> ASSIGNMENT
Can you write out every line from the start of the records below through the line containing "Nel corso del", leaving out any pictures?
• • • • • • •
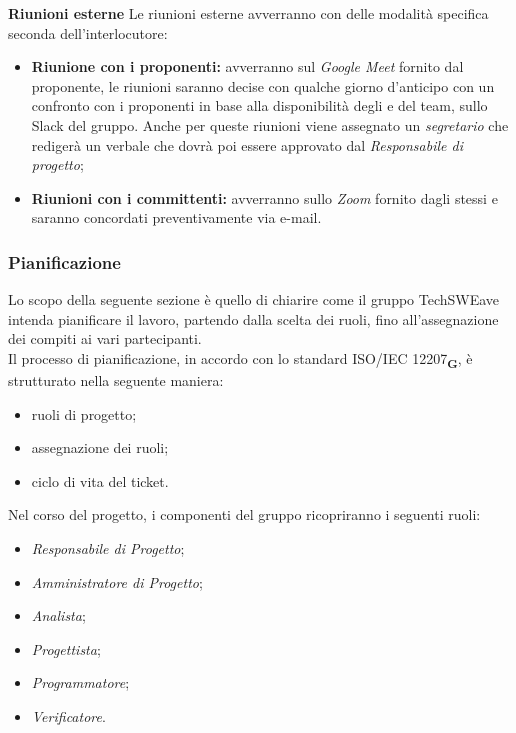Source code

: \textbf{Riunioni esterne}
Le riunioni esterne avverranno con delle modalità specifica seconda dell'interlocutore:
\begin{itemize}
    \item \textbf{Riunione con i proponenti: } avverranno sul \textit{Google Meet} fornito dal proponente, le riunioni saranno decise con qualche giorno d'anticipo con un confronto con i proponenti in base alla disponibilità degli e del team, sullo Slack del gruppo. Anche per queste riunioni viene assegnato un \textit{segretario} che redigerà un verbale che dovrà poi essere approvato dal \textit{Responsabile di progetto};
    \item \textbf{Riunioni con i committenti:} avverranno sullo \textit{Zoom} fornito dagli stessi e saranno concordati preventivamente via e-mail.
\end{itemize}
\subsubsection{Pianificazione}
Lo scopo della seguente sezione è quello di chiarire come il gruppo TechSWEave intenda pianificare il lavoro, partendo dalla scelta dei ruoli, fino all'assegnazione dei compiti ai vari partecipanti.\\
Il processo di pianificazione, in accordo con lo standard ISO/IEC 12207\textsubscript{\textbf{G}}, è strutturato nella seguente maniera:
\begin{itemize}
    \item ruoli di progetto;
    \item assegnazione dei ruoli;
    \item ciclo di vita del ticket.
\end{itemize}
Nel corso del progetto, i componenti del gruppo ricopriranno i seguenti ruoli:
\begin{itemize}
    \item \textit{Responsabile di Progetto};
    \item \textit{Amministratore di Progetto};
    \item \textit{Analista};
    \item \textit{Progettista};
    \item \textit{Programmatore};
    \item \textit{Verificatore}.
\end{itemize}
• • • • • • •
> REPLY TO THE EXERCISE
Source code

: \textbf{Riunioni esterne}
Le riunioni esterne avverranno con delle modalità specifica seconda dell'interlocutore:
\begin{itemize}
    \item \textbf{Riunione con i proponenti: } avverranno sul \textit{Google Meet} fornito dal proponente, le riunioni saranno decise con qualche giorno d'anticipo con un confronto con i proponenti in base alla disponibilità degli e del team, sullo Slack del gruppo. Anche per queste riunioni viene assegnato un \textit{segretario} che redigerà un verbale che dovrà poi essere approvato dal \textit{Responsabile di progetto};
    \item \textbf{Riunioni con i committenti:} avverranno sullo \textit{Zoom} fornito dagli stessi e saranno concordati preventivamente via e-mail.
\end{itemize}
\subsubsection{Pianificazione}
Lo scopo della seguente sezione è quello di chiarire come il gruppo TechSWEave intenda pianificare il lavoro, partendo dalla scelta dei ruoli, fino all'assegnazione dei compiti ai vari partecipanti.\\
Il processo di pianificazione, in accordo con lo standard ISO/IEC 12207\textsubscript{\textbf{G}}, è strutturato nella seguente maniera:
\begin{itemize}
    \item ruoli di progetto;
    \item assegnazione dei ruoli;
    \item ciclo di vita del ticket.
\end{itemize}
Nel corso del progetto, i componenti del gruppo ricopriranno i seguenti ruoli:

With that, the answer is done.